結論から言えば、ロシアの人口が少ないのは、度重なる戦争や凄惨な粛清といった「歴史的断絶」と、現代特有の「高死亡率・低出生率」が負の連鎖を起こしているからだ。世界最大の領土を持ちながら、人口は日本のわずか1.1倍程度。この歪な構造は、単なる統計上の数字ではない。国家の存立を揺るがす、血を流し続ける傷口のようなものだ。広大なシベリアを抱えながら、人は消え、大地だけが取り残されている。

歴史という名の巨大な「人口破砕機」:20世紀の爪痕

ロシアの人口動態を語る上で、避けて通れないのが20世紀という「地獄」の時代だ。第一次世界大戦、ロシア革命、そして第二次世界大戦(大祖国戦争)。特に第二次世界大戦での犠牲者は2,700万人を超え、これは当時のソ連人口の約14%に相当する。狂気の沙汰だ。この未曾有の喪失は、単にその瞬間の人間を奪っただけではない。本来生まれてくるはずだった「次世代」を根こそぎ奪い去ったのだ。
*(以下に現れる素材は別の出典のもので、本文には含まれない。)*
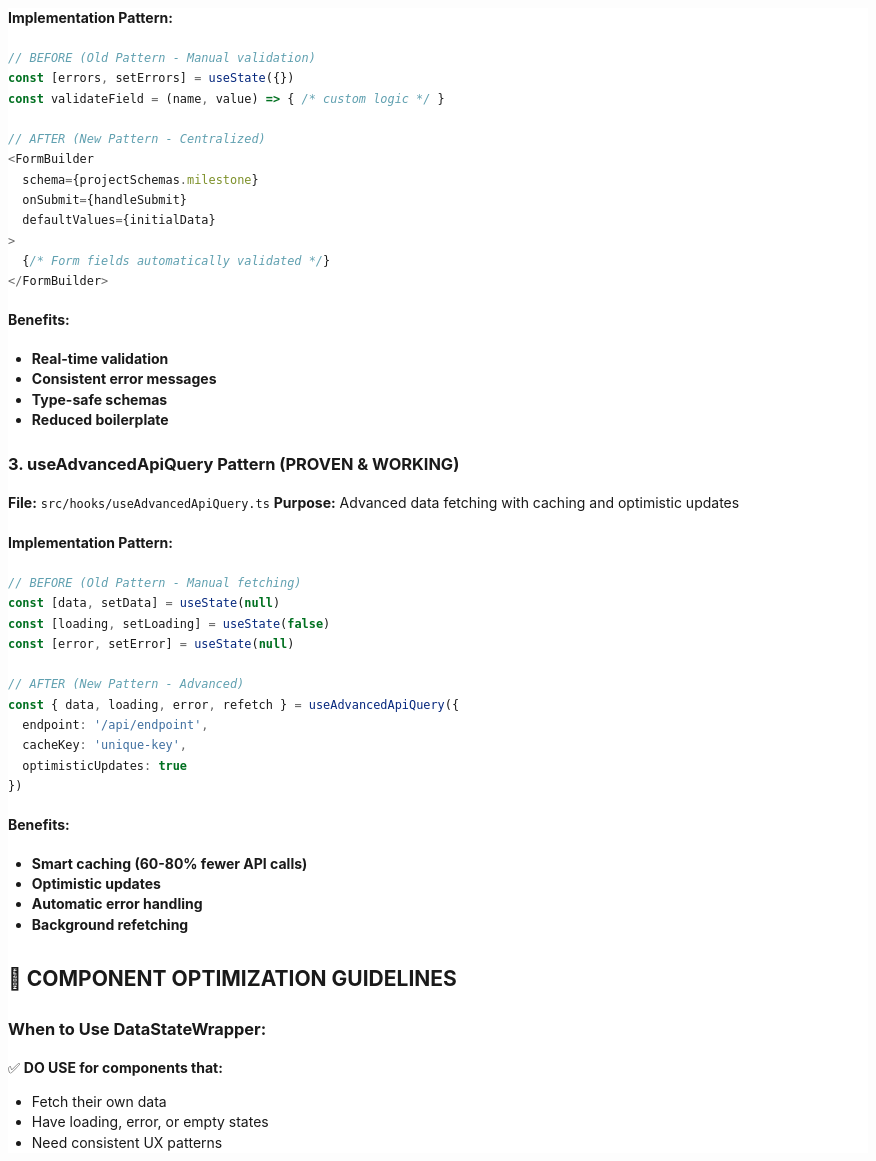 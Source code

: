 #### **Implementation Pattern:**
```typescript
// BEFORE (Old Pattern - Manual validation)
const [errors, setErrors] = useState({})
const validateField = (name, value) => { /* custom logic */ }

// AFTER (New Pattern - Centralized)
<FormBuilder
  schema={projectSchemas.milestone}
  onSubmit={handleSubmit}
  defaultValues={initialData}
>
  {/* Form fields automatically validated */}
</FormBuilder>
```

#### **Benefits:**
- **Real-time validation**
- **Consistent error messages**
- **Type-safe schemas**
- **Reduced boilerplate**

### **3. useAdvancedApiQuery Pattern (PROVEN & WORKING)**
**File:** `src/hooks/useAdvancedApiQuery.ts`
**Purpose:** Advanced data fetching with caching and optimistic updates

#### **Implementation Pattern:**
```typescript
// BEFORE (Old Pattern - Manual fetching)
const [data, setData] = useState(null)
const [loading, setLoading] = useState(false)
const [error, setError] = useState(null)

// AFTER (New Pattern - Advanced)
const { data, loading, error, refetch } = useAdvancedApiQuery({
  endpoint: '/api/endpoint',
  cacheKey: 'unique-key',
  optimisticUpdates: true
})
```

#### **Benefits:**
- **Smart caching (60-80% fewer API calls)**
- **Optimistic updates**
- **Automatic error handling**
- **Background refetching**

## 🧩 **COMPONENT OPTIMIZATION GUIDELINES**

### **When to Use DataStateWrapper:**
✅ **DO USE for components that:**
- Fetch their own data
- Have loading, error, or empty states
- Need consistent UX patterns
さらに、スターリン時代の苛烈な大粛清や強制労働収容所(グラーグ)による人命の摩耗が、社会の活力を削ぎ落とした。ソ連崩壊後の1990年代には、急激な資本主義化に伴う経済破綻が追い打ちをかける。ハイパーインフレと絶望の中、ロシアの出生率は壊滅的な水準まで落ち込んだ。人口統計学者が「ロシアの十字架」と呼ぶ、出生率と死亡率が逆転する不気味な現象は、この時、決定的なものとなったのである。一度折れた背骨を治すのは、容易なことではない。

「早すぎる死」とアルコール、そして絶望の構造

ロシアの人口問題を特異なものにしているのは、出生率の低さもさることながら、働き盛りである中年男性の異常に高い死亡率だ。先進国では考えられないことだが、ロシア人男性の平均寿命は、紛争地帯のそれと大差ない時期さえあった。その元凶として槍玉に挙げられるのが、ウォッカに象徴されるアルコール依存と、劣悪な公衆衛生だ。
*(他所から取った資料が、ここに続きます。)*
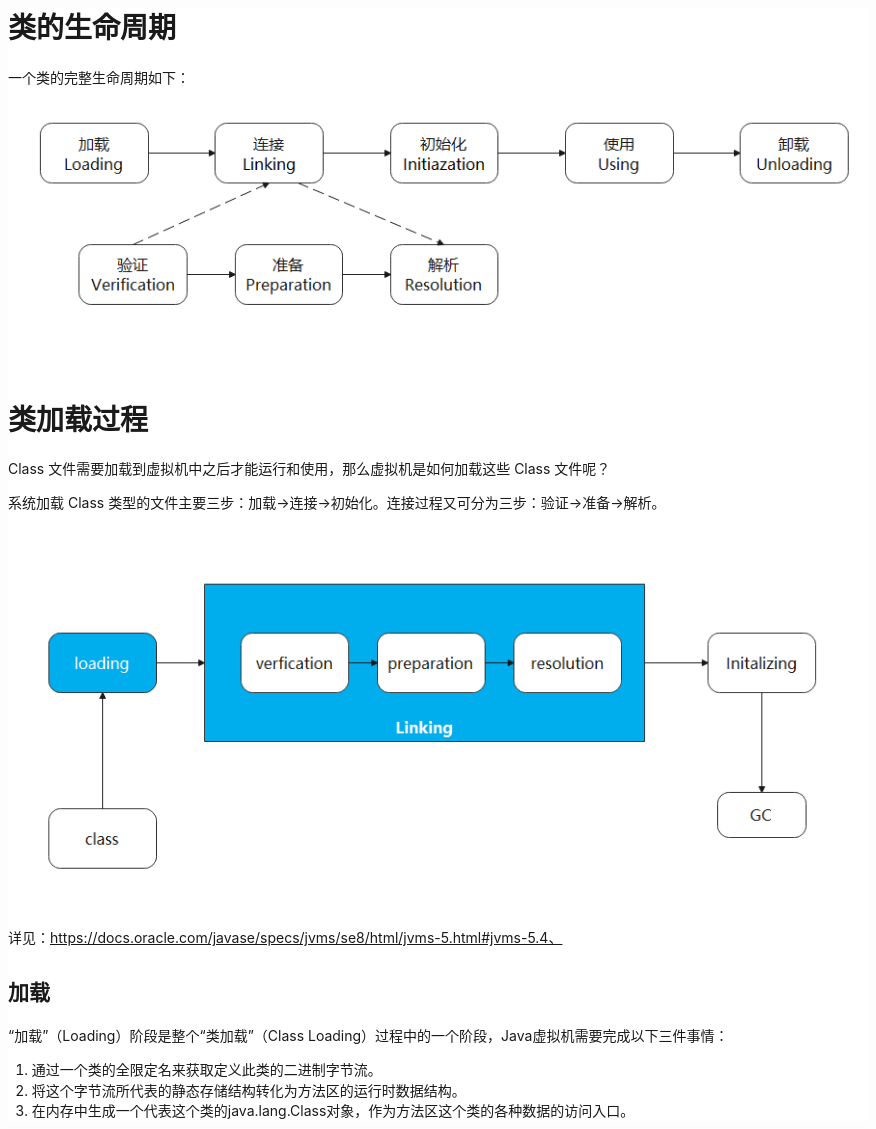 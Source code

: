 # 类的生命周期
一个类的完整生命周期如下：
![img](./JVM调优/imag/类加载生命周期.png)

# 类加载过程
Class 文件需要加载到虚拟机中之后才能运行和使用，那么虚拟机是如何加载这些 Class 文件呢？

系统加载 Class 类型的文件主要三步：加载->连接->初始化。连接过程又可分为三步：验证->准备->解析。

![img](./JVM调优/imag/类加载过程.png)

详见：https://docs.oracle.com/javase/specs/jvms/se8/html/jvms-5.html#jvms-5.4、

## 加载
“加载”（Loading）阶段是整个“类加载”（Class Loading）过程中的一个阶段，Java虚拟机需要完成以下三件事情：
1. 通过一个类的全限定名来获取定义此类的二进制字节流。
2. 将这个字节流所代表的静态存储结构转化为方法区的运行时数据结构。
3. 在内存中生成一个代表这个类的java.lang.Class对象，作为方法区这个类的各种数据的访问入口。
しかし、酒は単なるきっかけに過ぎない。背景にあるのは、将来への希望を抱けない社会構造そのものだ。心血管疾患や事故死、自殺。これらはすべて、精神的な荒廃と密接にリンクしている。ソ連崩壊後のアイデンティティ喪失は、人々の生存本能を摩耗させた。質の高い医療へのアクセスが制限され、喫煙率も高止まりしたままだ。女性の寿命は比較的長いが、男性がこれほどまでに早く世を去る社会で、持続的な人口増など望むべくもない。これはもはや、社会全体が陥った底なしの慢性疲労と言えるだろう。

凍てつく大地と極端な都市集中がもたらす副作用

地理的な要因も無視できない。ロシアの領土の大半は永久凍土や過酷な気候に覆われており、人間が快適に住める場所は限られている。結果として、人口はモスクワやサンクトペテルブルクといったボルガ川以西の都市部に極端に集中する。地方の村々は「消滅可能性」どころか、すでに地図から消えつつあるのが現実だ。若者は機会を求めて都市へ流れ、残された高齢者が静かに息を引き取る。
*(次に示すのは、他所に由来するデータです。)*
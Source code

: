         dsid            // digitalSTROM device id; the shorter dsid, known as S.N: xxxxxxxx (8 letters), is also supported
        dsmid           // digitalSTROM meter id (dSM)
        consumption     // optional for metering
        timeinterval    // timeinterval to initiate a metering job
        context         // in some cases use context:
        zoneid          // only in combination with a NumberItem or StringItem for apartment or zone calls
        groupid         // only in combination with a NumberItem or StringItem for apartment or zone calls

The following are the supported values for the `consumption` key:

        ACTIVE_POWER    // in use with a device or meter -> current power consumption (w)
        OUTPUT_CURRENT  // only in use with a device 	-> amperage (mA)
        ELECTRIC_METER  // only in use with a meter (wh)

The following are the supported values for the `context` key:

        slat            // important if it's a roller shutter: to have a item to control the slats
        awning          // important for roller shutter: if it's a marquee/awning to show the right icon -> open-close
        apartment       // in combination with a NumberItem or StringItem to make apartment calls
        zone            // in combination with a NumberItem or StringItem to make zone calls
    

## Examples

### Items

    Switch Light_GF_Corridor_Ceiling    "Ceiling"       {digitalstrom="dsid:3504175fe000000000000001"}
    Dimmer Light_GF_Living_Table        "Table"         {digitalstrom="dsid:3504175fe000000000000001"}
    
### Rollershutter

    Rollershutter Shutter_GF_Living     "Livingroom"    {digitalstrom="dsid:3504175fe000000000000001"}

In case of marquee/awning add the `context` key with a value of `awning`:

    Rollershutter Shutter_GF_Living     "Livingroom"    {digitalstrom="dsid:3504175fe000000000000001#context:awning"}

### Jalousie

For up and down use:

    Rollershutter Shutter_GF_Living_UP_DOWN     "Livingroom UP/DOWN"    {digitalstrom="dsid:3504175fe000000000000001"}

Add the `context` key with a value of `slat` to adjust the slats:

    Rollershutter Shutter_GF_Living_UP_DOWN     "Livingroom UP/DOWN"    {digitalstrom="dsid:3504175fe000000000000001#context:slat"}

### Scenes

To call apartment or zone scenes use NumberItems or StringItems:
都市部での生活コストの上昇は、さらなる少子化を加速させる。狭いアパートでの暮らし、不安定な雇用、そして何より「この国で子供を育てるリスク」を敏感に察知する若者たちの直感。政府は「母親資本(出産一時金制度)」などのバラマキ政策を打ち出しているが、焼け石に水だ。金銭的な支援だけで解決できるほど、ロシアが抱える「人口の空洞化」は浅くない。広すぎる国土を維持するためのコストが、脆弱な人口基盤に重くのしかかっている。領土を守るための兵士さえ、将来は足りなくなるだろう。この不都合な真実が、現在のロシアを焦らせているのだ。